Nella Firenze del 1300 che si prepara al Giubileo e che è in pieno fermento edilizio, il priore Dante Alighieri è testimone di un evento eccezionale: una grossa nave, la cui polena raffigura il Giano bifronte, si è arenata nelle paludi dell'Arno. A bordo, vegliato da un equipaggio di uomini morti per avvelenamento e in evidente stato di decomposizione, uno stranissimo ed evocativo macchinario.
A poche ore di distanza, in una torre della città, viene rinvenuto il corpo senza vita dell'architetto di Federico II.
C'è qualche collegamento tra la scoperta della nave e la morte del prezioso collaboratore dell'imperatore?
Una cosa è certa. Quanto accaduto fino ad adesso, e quello che ancora dovrà succedere (una comitiva male assortita che fa tappa alla locanda dell'Angelo, altri omicidi illustri, un carico di specchi di purezza e di dimensioni inimmaginabili per la tecnica del tempo, un miracolo raffinatissimo che invoglia ad arruolarsi per l'ennesima crociata, una "vergine" ermafrodita, le forme perfette di Castel del Monte evocate dal Battisero) ruota intorno allo Stupor mundi; a quel Federico II cioè che, perennemente assetato di ogni forma di conoscenza, è morto (ucciso da chi?) alle soglie di una mirabile scoperta.

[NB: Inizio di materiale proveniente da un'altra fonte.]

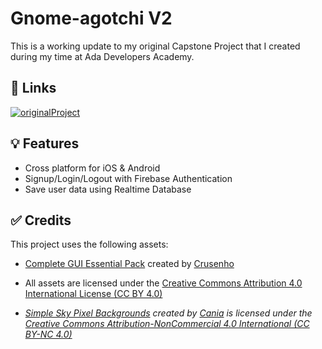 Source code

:
# Gnome-agotchi V2

This is a working update to my original Capstone Project that I created during my time at Ada Developers Academy.



## 🔗 Links

[![originalProject](https://img.shields.io/badge/original_project-100000?style=for-the-badge&logo=github&logoColor=white)](https://github.com/lopezsteffanie/Gnome-agotchi)

## 💡 Features

- Cross platform for iOS & Android
- Signup/Login/Logout with Firebase Authentication
- Save user data using Realtime Database

## ✅ Credits

This project uses the following assets:
- [Complete GUI Essential Pack](https://crusenho.itch.io/complete-gui-essential-pack) created by [Crusenho](https://crusenho.itch.io/)
- All assets are licensed under the [Creative Commons Attribution 4.0 International License (CC BY 4.0)](https://creativecommons.org/licenses/by/4.0/)

- *[Simple Sky Pixel Backgrounds](https://caniaeast.itch.io/simple-sky-pixel-backgrounds) created by [Cania](https://caniaeast.itch.io/) is licensed under the [Creative Commons Attribution-NonCommercial 4.0 International (CC BY-NC 4.0)](https://creativecommons.org/licenses/by-nc/4.0/)*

Il sommo poeta, con quella severità e intransigenza che ben conosciamo, dovrà mettere assieme i diversi e inestricabili tasselli per dare un senso a quello che si sta dipanando sotto ai suoi occhi. E tra contaminazioni filosofico-matematiche con il mondo infedele e gli scenari "demoniaci" che lo vedono spettatore interessato, impila elementi utilissimi per la Commedia che renderà immortale il suo ingegno.
Dovra vedersela con chi, in attesa della purificazione elargita a larghe mani da Bonifacio VIII, si professa strenuo sostenitore della luce "immota". D'altronde, se la luce "avesse un suo moto", esso proseguirebbe "in una corsa verso un vuoto orrendo e infinito", con la coseguenza che ogni certezza divina, compresa la Creazione, si sfalderebbe miseramente. E per evitare ciò, si è pronti a dare e, se del caso, a ricevere la morte.
Il multiforme ignegno di Federico, però, è lì a reclamare e a imporre il primato della conoscenza sopra ogni dogma: la luce, anche quella fraintesa in nome della quale si è levata la mano del fratello contro l'altro fratello, deve necessariamente muoversi, come è pronto a testimoniare quell'inspiegabile macchinario scoperto a bordo della nave arenatasi nell'Arno.
Mezzo secolo prima di questi accadimenti, alla domanda del grande imperatore su cosa ci fosse oltre la luce, la risposta è stata: solo la tenebra, "come narra la Scrittura".
Non è difficile, a questo punto, immaginare il sorriso sornione di Federico II.
Cinquant'anni dopo, a pochi giorni dalla scadenza della sua carica di priore, Dante Alighieri è chiamato a interpretarlo davvero, quel sorriso regale, sulla scia dell'inconsistenza della luce (ancora lei!) di cui sono fatti i sogni.